Na literatura indicada na bibliografia pode-se encontrar exemplos das
experiências conduzidas por A. N. Leontiev que procuram demonstrar o papel
dos signos na atenção voluntária e na memória.
Como introduzido no capítulo anterior, e demonstrado por essas
experiências ocorre um processo de modificação na utilização dos signos. A
utilização de mediadores externos vão se transformando em processos
internos. A esse fato Vygotsky chamou processo de internalização. Esse é um
ponto fundamental para esse estudo, pois tanto o processo de internalização
como a utilização de sistemas simbólicos são fundamentais para o
desenvolvimento cognitivo e põe em evidência a importância das relações
sociais entre os indivíduos na construção dos processos psicológicos.
A utilização ou não dos mediadores externos indica que há uma
diferença qualitativa no modo como operam crianças e adultos. As crianças
pequenas não utilizam os signos externos, a partir dos 8 anos elas se
beneficiam dessa estratégia, utilizando os cartões citados na experiência.
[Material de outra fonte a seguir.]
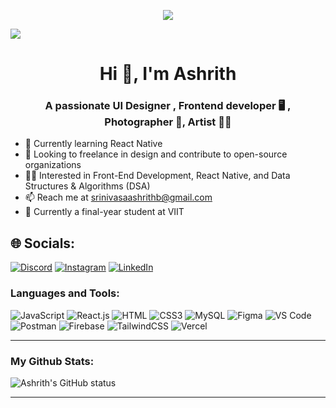 <p align="center"> <img src="https://res.cloudinary.com/dzkvyfnqh/image/upload/v1750424402/This_pin_is_all_about_coding_cukdas.gif"> <p>
  
![](https://komarev.com/ghpvc/?username=ashrith24&color=brightgreen)

<h1 align="center">Hi 👋, I'm Ashrith</h1>

<h3 align="center">A passionate UI Designer , Frontend developer 🖥️ , Photographer 📸, Artist ✍🏻</h3>


- 🌱 Currently learning React Native
- 🤝 Looking to freelance in design and contribute to open-source organizations
- 👨‍💻 Interested in Front-End Development, React Native, and Data Structures & Algorithms (DSA)
- 📫 Reach me at srinivasaashrithb@gmail.com
- 🔭 Currently a final-year student at VIIT
 
## 🌐 Socials:
[![Discord](https://img.shields.io/badge/Discord-%237289DA.svg?logo=discord&logoColor=white)](https://discord.gg/ashrith007) [![Instagram](https://img.shields.io/badge/Instagram-%23E4405F.svg?logo=Instagram&logoColor=white)](https://instagram.com/_ashrith_007_) [![LinkedIn](https://img.shields.io/badge/LinkedIn-%230077B5.svg?logo=linkedin&logoColor=white)](https://www.linkedin.com/in/srinivasa-ashrith-b-20388826b)


### Languages and Tools:

![JavaScript](https://img.shields.io/badge/JavaScript-F7DF1E?style=flat-square&logo=javascript&logoColor=black)
![React.js](https://img.shields.io/badge/React.js-0081CB?style=flat-square&logo=react&logoColor=61DAFB)
![HTML](https://img.shields.io/badge/HTML5-E34F26?style=flat-square&logo=html5&logoColor=white)
![CSS3](https://img.shields.io/badge/CSS3-1572B6?style=flat-square&logo=css3&logoColor=white)
![MySQL](https://img.shields.io/badge/MySQL-005C84?style=flat-square&logo=mysql&logoColor=white)
![Figma](https://img.shields.io/badge/Figma-f7f7f7?style=flastic&logo=Figma&logoColor=F24E1E)
![VS Code](https://img.shields.io/badge/VisualStudio-2C2B30?style=flastic&logo=VisualStudioCode&logoColor=007ACC)
![Postman](https://img.shields.io/badge/Postman-f7f7f7?style=flastic&logo=Postman&logoColor=FF6C37)
![Firebase](https://img.shields.io/badge/firebase-a08021?style=for-the-badge&logo=firebase&logoColor=ffcd34)
![TailwindCSS](https://img.shields.io/badge/Tailwind%20CSS-06B6D4.svg?style=for-the-badge&logo=Tailwind-CSS&logoColor=white)
![Vercel](https://img.shields.io/badge/Vercel-000000.svg?style=for-the-badge&logo=Vercel&logoColor=white)

---
### My Github Stats:

<p>
  <img align="center" src="https://github-readme-stats.vercel.app/api?username=ashrith24&show_icons=true&include_all_commits=true&theme=algolia&hide_border=true" alt="Ashrith's GitHub status" />
</p>

---
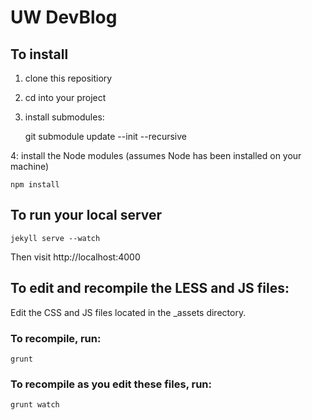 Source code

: # UW DevBlog

## To install

1. clone this repositiory
2. cd into your project
3. install submodules:

    git submodule update --init --recursive

4: install the Node modules (assumes Node has been installed on your machine)

    npm install

## To run your local server
    jekyll serve --watch
Then visit http://localhost:4000

## To edit and recompile the LESS and JS files:
Edit the CSS and JS files located in the _assets directory.

### To recompile, run:
    grunt 

### To recompile as you edit these files, run:
    grunt watch

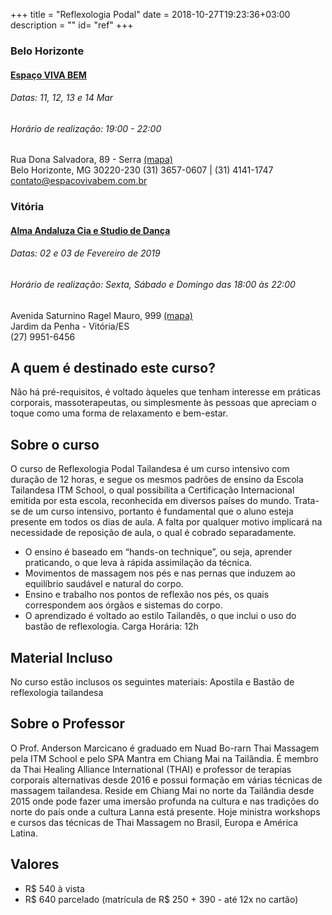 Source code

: +++
title = "Reflexologia Podal"
date = 2018-10-27T19:23:36+03:00
description = ""
id= "ref"
+++

### Belo Horizonte
#### [Espaço VIVA BEM](https://www.vivabemespacoholistico.com.br) 
###### Datas: 11, 12, 13 e 14 Mar 
###### Horário de realização: 19:00 - 22:00
Rua Dona Salvadora, 89 - Serra   [(mapa)](https://goo.gl/maps/EBh7uivfFe92)  
Belo Horizonte, MG 30220-230
(31) 3657-0607 | (31) 4141-1747  
[contato@espacovivabem.com.br](contato@espacovivabem.com.br) 


<!-- ### Rio de Janeiro
#### [A Árvore](https://www.facebook.com/aarvoreioga/) 
###### Datas: 22 e 23 de Novembro 2018
###### Horário de realização: Quinta e Sexta das 10:00 às 18:00
Rua Paulino Fernandes, 58 sala 203   [(mapa)](https://goo.gl/maps/R7oUkr9QkHS2)  
Botafogo - Rio de Janeiro/RJ   
(21) 99812-4624   
[aarvoreiyengaryoga@gmail.com](mailto:aarvoreiyengaryoga@gmail.com)   -->

### Vitória
#### [Alma Andaluza Cia e Studio de Dança](http://www.almaandaluza.com.br)
###### Datas: 02 e 03 de Fevereiro de 2019
###### Horário de realização: Sexta, Sábado e Domingo das 18:00 às 22:00
Avenida Saturnino Ragel Mauro, 999  [(mapa)](https://goo.gl/maps/V5w2kocXmZ62)  
Jardim da Penha - Vitória/ES  
(27) 9951-6456  




## A quem é destinado este curso?
Não há pré-requisitos, é voltado àqueles que tenham interesse em práticas corporais, massoterapeutas, ou simplesmente às pessoas que apreciam o toque como uma forma de relaxamento e bem-estar.

## Sobre o curso
O curso de Reflexologia Podal Tailandesa é um curso intensivo com duração de 12 horas, e segue os mesmos padrões de ensino da Escola Tailandesa ITM School, o qual possibilita a Certificação Internacional emitida por esta escola, reconhecida em diversos países do mundo.
Trata-se de um curso intensivo, portanto é fundamental que o aluno esteja presente em todos os dias de aula. A falta por qualquer motivo implicará na necessidade de reposição de aula, o qual é cobrado separadamente.

- O ensino é baseado em “hands-on technique”, ou seja, aprender praticando, o que leva à rápida assimilação da técnica.
- Movimentos de massagem nos pés e nas pernas que induzem ao equilíbrio saudável e natural do corpo.
- Ensino e trabalho nos pontos de reflexão nos pés, os quais correspondem aos órgãos e sistemas do corpo.
- O aprendizado é voltado ao estilo Tailandês, o que inclui o uso do bastão de reflexologia.
Carga Horária: 12h

## Material Incluso
No curso estão inclusos os seguintes materiais: Apostila e Bastão de reflexologia tailandesa

## Sobre o Professor
O Prof. Anderson Marcicano é graduado em Nuad Bo-rarn Thai Massagem pela ITM School e pelo SPA Mantra em Chiang Mai na Tailândia. É membro da Thai Healing Alliance International (THAI) e professor de terapias corporais alternativas desde 2016 e possui formação em várias técnicas de massagem tailandesa. Reside em Chiang Mai no norte da Tailândia desde 2015 onde pode fazer uma imersão profunda na cultura e nas tradições do norte do país onde a cultura Lanna está presente. Hoje ministra workshops e cursos das técnicas de Thai Massagem no Brasil, Europa e América Latina.

## Valores
- R$ 540 à vista
- R$ 640 parcelado (matrícula de R$ 250 + 390 - até 12x no cartão) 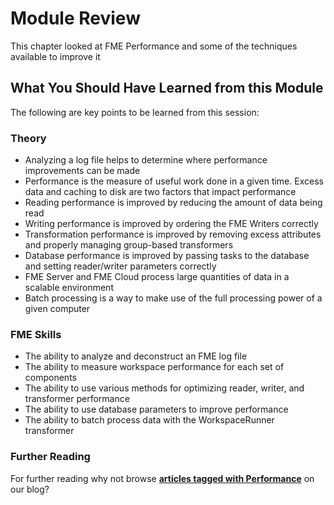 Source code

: # Module Review

This chapter looked at FME Performance and some of the techniques available to improve it

## What You Should Have Learned from this Module ##

The following are key points to be learned from this session: 

### Theory ###

- Analyzing a log file helps to determine where performance improvements can be made
- Performance is the measure of useful work done in a given time. Excess data and caching to disk are two factors that impact performance
- Reading performance is improved by reducing the amount of data being read
- Writing performance is improved by ordering the FME Writers correctly
- Transformation performance is improved by removing excess attributes and properly managing group-based transformers
- Database performance is improved by passing tasks to the database and setting reader/writer parameters correctly
- FME Server and FME Cloud process large quantities of data in a scalable environment
- Batch processing is a way to make use of the full processing power of a given computer

### FME Skills ###

- The ability to analyze and deconstruct an FME log file
- The ability to measure workspace performance for each set of components
- The ability to use various methods for optimizing reader, writer, and transformer performance
- The ability to use database parameters to improve performance
- The ability to batch process data with the WorkspaceRunner transformer

### Further Reading ###

For further reading why not browse **[articles tagged with Performance](http://blog.safe.com/tag/performance/)** on our blog? 

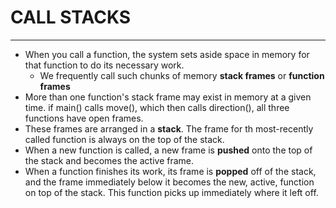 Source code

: # CALL STACKS

---

- When you call a function, the system sets aside space in memory for that function to do its necessary work.
    - We frequently call such chunks of memory **stack frames** or **function frames**
- More than one function's stack frame may exist in memory at a given time. if main() calls move(), which then calls direction(), all three functions have open frames.
- These frames are arranged in a **stack**. The frame for th most-recently called function is always on the top of the stack.
- When a new function is called, a new frame is **pushed** onto the top of the stack and becomes the active frame.
- When a function finishes its work, its frame is **popped** off of the stack, and the frame immediately below it becomes the new, active, function on top of the stack. This function picks up immediately where it left off. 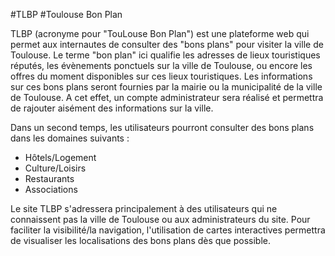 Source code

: #TLBP 
#Toulouse Bon Plan

TLBP (acronyme pour "TouLouse Bon Plan") est une plateforme web qui permet aux internautes de consulter des "bons plans" pour visiter la ville de Toulouse. Le terme "bon plan" ici qualifie les adresses de lieux touristiques réputés, les évènements ponctuels sur la ville de Toulouse, ou encore les offres du moment disponibles sur ces lieux touristiques. Les informations sur ces bons plans seront fournies par la mairie ou la municipalité de la ville de Toulouse. A cet effet, un compte administrateur sera réalisé et permettra de rajouter aisément des informations sur la ville.

Dans un second temps, les utilisateurs pourront consulter des bons plans dans les domaines suivants :
- Hôtels/Logement
- Culture/Loisirs
- Restaurants
- Associations

Le site TLBP s'adressera principalement à des utilisateurs qui ne connaissent pas la ville de Toulouse ou aux administrateurs du site. Pour faciliter la visibilité/la navigation, l'utilisation de cartes interactives permettra de visualiser les localisations des bons plans dès que possible.
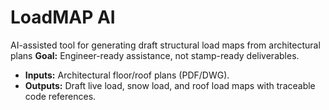 # LoadMAP AI
AI-assisted tool for generating draft structural load maps from architectural plans
 **Goal:** Engineer-ready assistance, not stamp-ready deliverables.  
- **Inputs:** Architectural floor/roof plans (PDF/DWG).  
- **Outputs:** Draft live load, snow load, and roof load maps with traceable code references.  
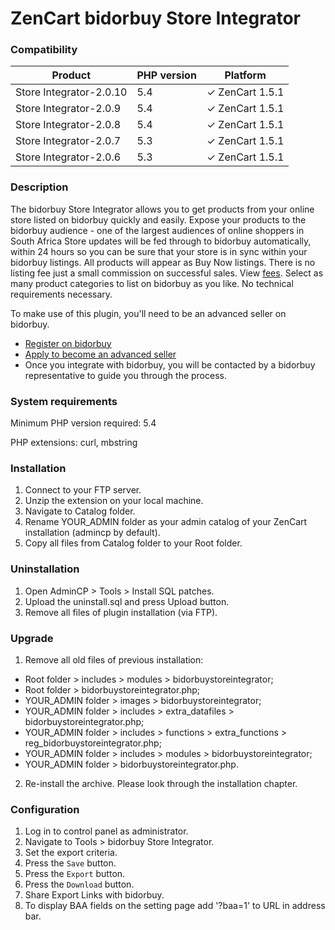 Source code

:# ZenCart bidorbuy Store Integrator

### Compatibility


| Product | PHP version  | Platform |
| ------- | --- | --- |
|Store Integrator-2.0.10 |5.4| ✓ ZenCart  1.5.1|
|Store Integrator-2.0.9 |5.4| ✓ ZenCart  1.5.1|
|Store Integrator-2.0.8 |5.4| ✓ ZenCart  1.5.1|
|Store Integrator-2.0.7 |5.3| ✓ ZenCart  1.5.1|
|Store Integrator-2.0.6 |5.3| ✓ ZenCart  1.5.1|

### Description

The bidorbuy Store Integrator allows you to get products from your online store listed on bidorbuy quickly and easily.
Expose your products to the bidorbuy audience - one of the largest audiences of online shoppers in South Africa Store updates will be fed through to bidorbuy automatically, within 24 hours so you can be sure that your store is in sync within your bidorbuy listings. All products will appear as Buy Now listings. There is no listing fee just a small commission on successful sales. View [fees](https://support.bidorbuy.co.za/index.php?/Knowledgebase/Article/View/22/0/fee-rate-card---what-we-charge). Select as many product categories to list on bidorbuy as you like. No technical requirements necessary.

To make use of this plugin, you'll need to be an advanced seller on bidorbuy.
 * [Register on bidorbuy](https://www.bidorbuy.co.za/jsp/registration/UserRegistration.jsp?action=Modify)
 * [Apply to become an advanced seller](https://www.bidorbuy.co.za/jsp/seller/registration/UserSellersRequest.jsp)
 * Once you integrate with bidorbuy, you will be contacted by a bidorbuy representative to guide you through the process.

### System requirements

Minimum PHP version required: 5.4

PHP extensions: curl, mbstring

### Installation

1. Connect to your FTP server. 
2. Unzip the extension on your local machine.
3. Navigate to Catalog folder.
4. Rename YOUR_ADMIN folder as your admin catalog of your ZenCart installation (admincp by default).
5. Copy all files from Catalog folder to your Root folder.

### Uninstallation

1. Open AdminCP > Tools > Install SQL patches.
2. Upload the uninstall.sql and press Upload button.
3. Remove all files of plugin installation (via FTP).

### Upgrade

1. Remove all old files of previous installation:

* Root folder > includes > modules > bidorbuystoreintegrator;
* Root folder > bidorbuystoreintegrator.php;
* YOUR_ADMIN folder > images > bidorbuystoreintegrator;
* YOUR_ADMIN folder > includes > extra_datafiles > bidorbuystoreintegrator.php;
* YOUR_ADMIN folder > includes > functions > extra_functions > reg_bidorbuystoreintegrator.php;
* YOUR_ADMIN folder > includes > modules > bidorbuystoreintegrator;
* YOUR_ADMIN folder > bidorbuystoreintegrator.php.

2. Re-install the archive. Please look through the installation chapter.

### Configuration

1. Log in to control panel as administrator.
2. Navigate to Tools > bidorbuy Store Integrator.
3. Set the export criteria.
4. Press the `Save` button.
5. Press the `Export` button.
6. Press the `Download` button.
7. Share Export Links with bidorbuy.
8. To display BAA fields on the setting page add '?baa=1' to URL in address bar.
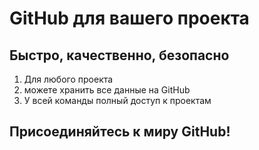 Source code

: # GitHub для вашего проекта
## Быстро, качественно, безопасно
1. Для любого проекта
2. можете хранить все данные на GitHub
3. У всей команды полный доступ к проектам
## Присоединяйтесь к миру GitHub!

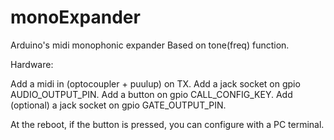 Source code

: # monoExpander
Arduino's midi monophonic expander
Based on tone(freq) function.

Hardware:

Add a midi in (optocoupler + puulup) on TX.
Add a jack socket on gpio AUDIO_OUTPUT_PIN.
Add a button on gpio CALL_CONFIG_KEY.
Add (optional) a jack socket on gpio GATE_OUTPUT_PIN.

At the reboot, if the button is pressed, you can configure with a PC terminal.

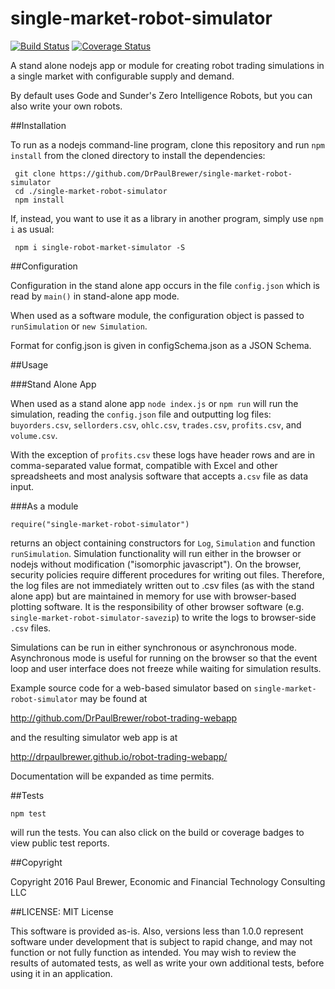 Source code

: single-market-robot-simulator
========
[![Build Status](https://travis-ci.org/DrPaulBrewer/single-market-robot-simulator.svg?branch=master)](https://travis-ci.org/DrPaulBrewer/single-market-robot-simulator)
[![Coverage Status](https://coveralls.io/repos/github/DrPaulBrewer/single-market-robot-simulator/badge.svg?branch=master)](https://coveralls.io/github/DrPaulBrewer/single-market-robot-simulator?branch=master)


A stand alone nodejs app or module for creating robot trading simulations in a single market with configurable supply and demand. 

By default uses Gode and Sunder's Zero Intelligence Robots, but you can also write your own robots.

##Installation

To run as a nodejs command-line program, clone this repository and run `npm install` from the cloned
directory to install the dependencies:

     git clone https://github.com/DrPaulBrewer/single-market-robot-simulator
     cd ./single-market-robot-simulator
     npm install     

If, instead, you want to use it as a library in another program, simply use `npm i` as usual:

     npm i single-robot-market-simulator -S
    
##Configuration

Configuration in the stand alone app occurs in the file `config.json` which is read by `main()` in stand-alone app mode.

When used as a software module, the configuration object is passed to `runSimulation` or `new Simulation`.
    
Format for config.json is given in configSchema.json as a JSON Schema.

##Usage 

###Stand Alone App

When used as a stand alone app `node index.js` or `npm run` will run the simulation, reading the `config.json` file and
outputting log files: `buyorders.csv`, `sellorders.csv`, `ohlc.csv`, `trades.csv`, `profits.csv`, and `volume.csv`. 

With the exception of `profits.csv` these logs have header rows and are in comma-separated value format, compatible with
Excel and other spreadsheets and most analysis software that accepts  a`.csv` file as data input.

###As a module

    require("single-market-robot-simulator")

returns an object containing constructors for `Log`, `Simulation` and function `runSimulation`.  Simulation functionality
will run either in the browser or nodejs without modification ("isomorphic javascript").  On the browser, security policies
require different procedures for writing out files.  Therefore, the log files are not immediately written out to .csv files
(as with the stand alone app) but are maintained in memory for use with browser-based plotting software.  It is the 
responsibility of other browser software (e.g. `single-market-robot-simulator-savezip`) to write the logs to browser-side
`.csv` files.    


Simulations can be run in either synchronous or asynchronous mode.  Asynchronous mode is useful for running on the browser
so that the event loop and user interface does not freeze while waiting for simulation results.

Example source code for a web-based simulator based on `single-market-robot-simulator` may be found at

http://github.com/DrPaulBrewer/robot-trading-webapp

and the resulting simulator web app is at

http://drpaulbrewer.github.io/robot-trading-webapp/

Documentation will be expanded as time permits.  

##Tests

    npm test
    
will run the tests.  You can also click on the build or coverage badges to view public test reports.

##Copyright 

Copyright 2016 Paul Brewer, Economic and Financial Technology Consulting LLC

##LICENSE: MIT License

This software is provided as-is.  Also, versions less than 1.0.0 represent software under development that is subject
to rapid change, and may not function or not fully function as intended. You may wish to review the results of 
automated tests, as well as write your own additional tests, before using it in an application.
Os adultos também abandonam os cartões, mas demonstram a
utilização de um processo similar interno, utilizando a sua própria linguagem
para mediar a sua memória.
Isso nos indica que ao longo do processo de desenvolvimento o
indivíduo abandona a necessidade de marcas externas e passa utilizar signos
internos que são representações mentais substitutas dos objetos do mundo
real.
Dessa forma, fica claro que a utilização da linguagem catalisa o
pensamento humano. Ao longo do desenvolvimento ontogenético, o indivíduo
experimenta mudanças qualitativas em suas estratégias de operar com os
signos. Essa operação torna-se cada vez mais interna promovendo a maior
utilização de suas possibilidades orgânicas que dão suporte às funções
mentais.
Essa é mais uma das pistas deixadas por Vygotsky no sentido de
demonstrar que a utilização de processos de mediação simbólica participam
dialeticamente na transformação do substrato biológico e dos processos
mentais humanos resultando mudanças qualitativas durante o desenvolvimento
do indivíduo.
Tendo em vista o anteriormente tratado, consideremos um resumo das
características dos processos de desenvolvimento psicológico envolvidos com
as práticas educativas propostas por Ricardo Baquero :
O desenvolvimento cultural é um processo artificial. Pode-se afirmar que a
“educação” possui um papel inerente (não meramente coadjuvante) nos processos de
desenvolvimento.
Deste
modo,
o
desenvolvimento
e,
particularmente,
o
desenvolvimento em que no campo da teoria se denominam Processos Psicológicos
Superiores, é um processo artificial.
Os vetores do desenvolvimento estão dirigidos à promoção de graus crescentes
de domínio autônomo (consciente e voluntário) e descontextualizado dos instrumentos
de mediação.
O anterior implica obter sucessos crescentes no domínio da natureza, da
cultura e sobre si mesmo.
Diante disso, podemos concluir que os processos educativos devem
assegurar o domínio dos instrumentos de mediação de forma que o indivíduo
tenha meios de realizar a reestruturação das suas funções psicológicas
permitindo que o seu desenvolvimento ocorra na direção de um crescente
controle sobre as próprias operações intelectuais.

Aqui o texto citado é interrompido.